**Exercise prompt**
Every line holding the word "对射现在感觉有点吃亏" should be copied from the material.

──────────

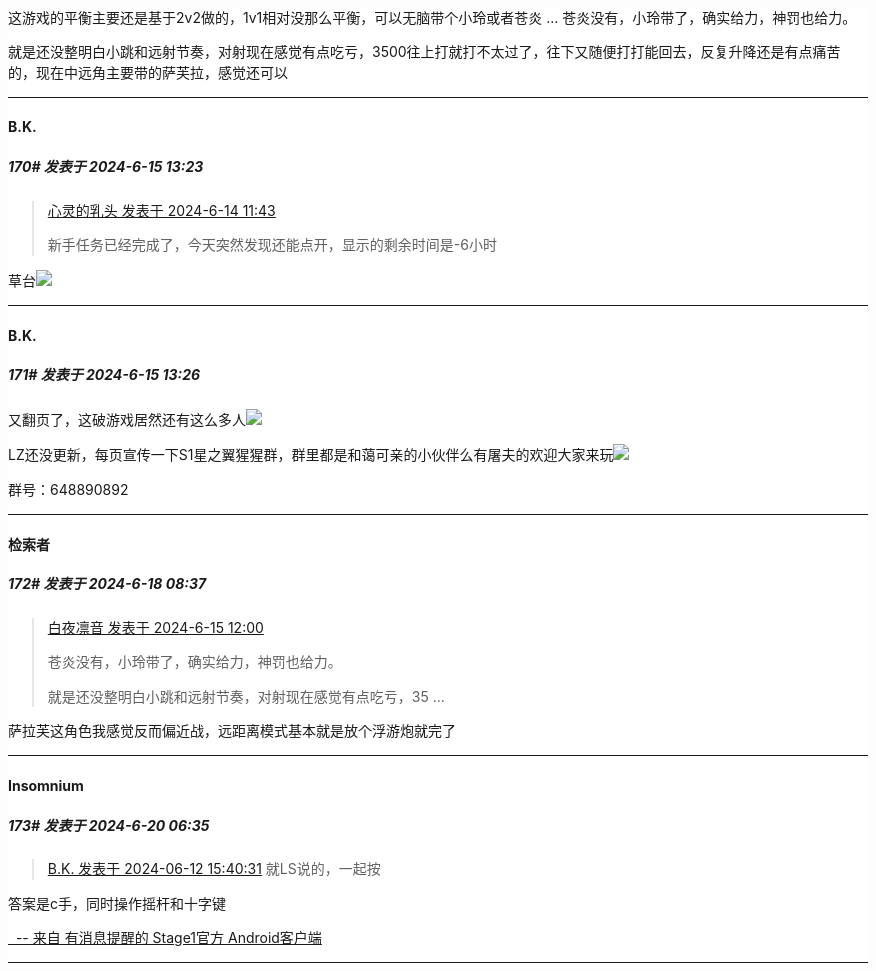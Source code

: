 这游戏的平衡主要还是基于2v2做的，1v1相对没那么平衡，可以无脑带个小玲或者苍炎 ...</blockquote>
苍炎没有，小玲带了，确实给力，神罚也给力。

就是还没整明白小跳和远射节奏，对射现在感觉有点吃亏，3500往上打就打不太过了，往下又随便打打能回去，反复升降还是有点痛苦的，现在中远角主要带的萨芙拉，感觉还可以


*****

####  B.K.  
##### 170#       发表于 2024-6-15 13:23

<blockquote><a href="httphttps://bbs.saraba1st.com/2b/forum.php?mod=redirect&amp;goto=findpost&amp;pid=65229775&amp;ptid=2180551" target="_blank">心灵的乳头 发表于 2024-6-14 11:43</a>

新手任务已经完成了，今天突然发现还能点开，显示的剩余时间是-6小时</blockquote>
草台<img src="https://static.saraba1st.com/image/smiley/face2017/067.png" referrerpolicy="no-referrer">

*****

####  B.K.  
##### 171#       发表于 2024-6-15 13:26

又翻页了，这破游戏居然还有这么多人<img src="https://static.saraba1st.com/image/smiley/face2017/067.png" referrerpolicy="no-referrer">

LZ还没更新，每页宣传一下S1星之翼猩猩群，群里都是和蔼可亲的小伙伴么有屠夫的欢迎大家来玩<img src="https://static.saraba1st.com/image/smiley/face2017/072.png" referrerpolicy="no-referrer">

群号：648890892


*****

####  检索者  
##### 172#       发表于 2024-6-18 08:37

<blockquote><a href="httphttps://bbs.saraba1st.com/2b/forum.php?mod=redirect&amp;goto=findpost&amp;pid=65242953&amp;ptid=2180551" target="_blank">白夜凛音 发表于 2024-6-15 12:00</a>

苍炎没有，小玲带了，确实给力，神罚也给力。

就是还没整明白小跳和远射节奏，对射现在感觉有点吃亏，35 ...</blockquote>
萨拉芙这角色我感觉反而偏近战，远距离模式基本就是放个浮游炮就完了


*****

####  Insomnium  
##### 173#       发表于 2024-6-20 06:35

<blockquote><a href="httphttps://bbs.saraba1st.com/2b/forum.php?mod=redirect&amp;goto=findpost&amp;pid=65209101&amp;ptid=2180551" target="_blank">B.K. 发表于 2024-06-12 15:40:31</a>
就LS说的，一起按</blockquote>答案是c手，同时操作摇杆和十字键

[  -- 来自 有消息提醒的 Stage1官方 Android客户端](https://www.coolapk.com/apk/140634)


*****
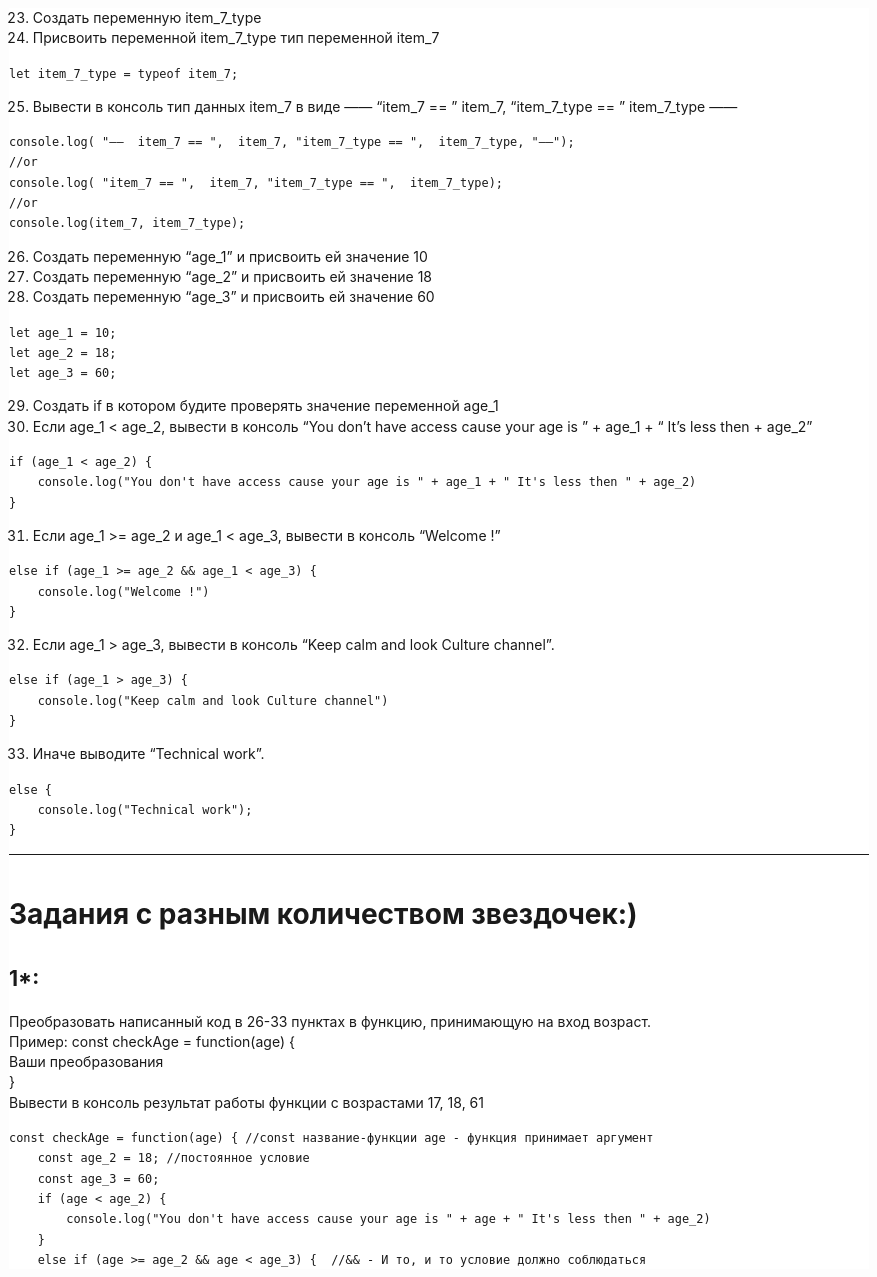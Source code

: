  23. Создать переменную item_7_type 
 24. Присвоить переменной item_7_type тип переменной item_7 
```
let item_7_type = typeof item_7;
```
 25. Вывести в консоль тип данных item_7 в виде ——  “item_7 == ”  item_7,  “item_7_type == ”  item_7_type ——   
```
console.log( "——  item_7 == ",  item_7, "item_7_type == ",  item_7_type, "——");
//or
console.log( "item_7 == ",  item_7, "item_7_type == ",  item_7_type);
//or
console.log(item_7, item_7_type);
```
 26. Создать переменную “age_1” и присвоить ей значение 10 
 27. Создать переменную “age_2” и присвоить ей значение 18 
 28. Создать переменную “age_3” и присвоить ей значение 60 
```
let age_1 = 10;
let age_2 = 18;
let age_3 = 60;
```
 29. Создать if в котором будите проверять значение переменной age_1 
 30. Если age_1 < age_2, вывести в консоль “You don’t have access cause your age is ” + age_1 + “ It’s less then + age_2” 
```
if (age_1 < age_2) {
    console.log("You don't have access cause your age is " + age_1 + " It's less then " + age_2)
}
```
 31. Если age_1 >=  age_2 и age_1 <  age_3, вывести в консоль “Welcome  !” 
```
else if (age_1 >= age_2 && age_1 < age_3) {
    console.log("Welcome !")
}
```
 32. Если age_1  > age_3, вывести в консоль “Keep calm and look Culture channel”. 
```
else if (age_1 > age_3) {
    console.log("Keep calm and look Culture channel")
} 
```
 33. Иначе выводите “Technical work”.
```
else {
    console.log("Technical work");
}
```
__________________________________________________________________________________
# Задания с разным количеством звездочек:)
## 1*:  
Преобразовать написанный код в 26-33 пунктах в функцию, принимающую на вход возраст.  
Пример: const checkAge = function(age) {  
Ваши преобразования  
}  
Вывести в консоль результат работы функции с возрастами 17, 18, 61  
```
const checkAge = function(age) { //const название-функции age - функция принимает аргумент 
    const age_2 = 18; //постоянное условие
    const age_3 = 60;
    if (age < age_2) {
        console.log("You don't have access cause your age is " + age + " It's less then " + age_2) 
    }
    else if (age >= age_2 && age < age_3) {  //&& - И то, и то условие должно соблюдаться
```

──────────

**Reply to the exercise**
就是还没整明白小跳和远射节奏，对射现在感觉有点吃亏，3500往上打就打不太过了，往下又随便打打能回去，反复升降还是有点痛苦的，现在中远角主要带的萨芙拉，感觉还可以
就是还没整明白小跳和远射节奏，对射现在感觉有点吃亏，35 ...</blockquote>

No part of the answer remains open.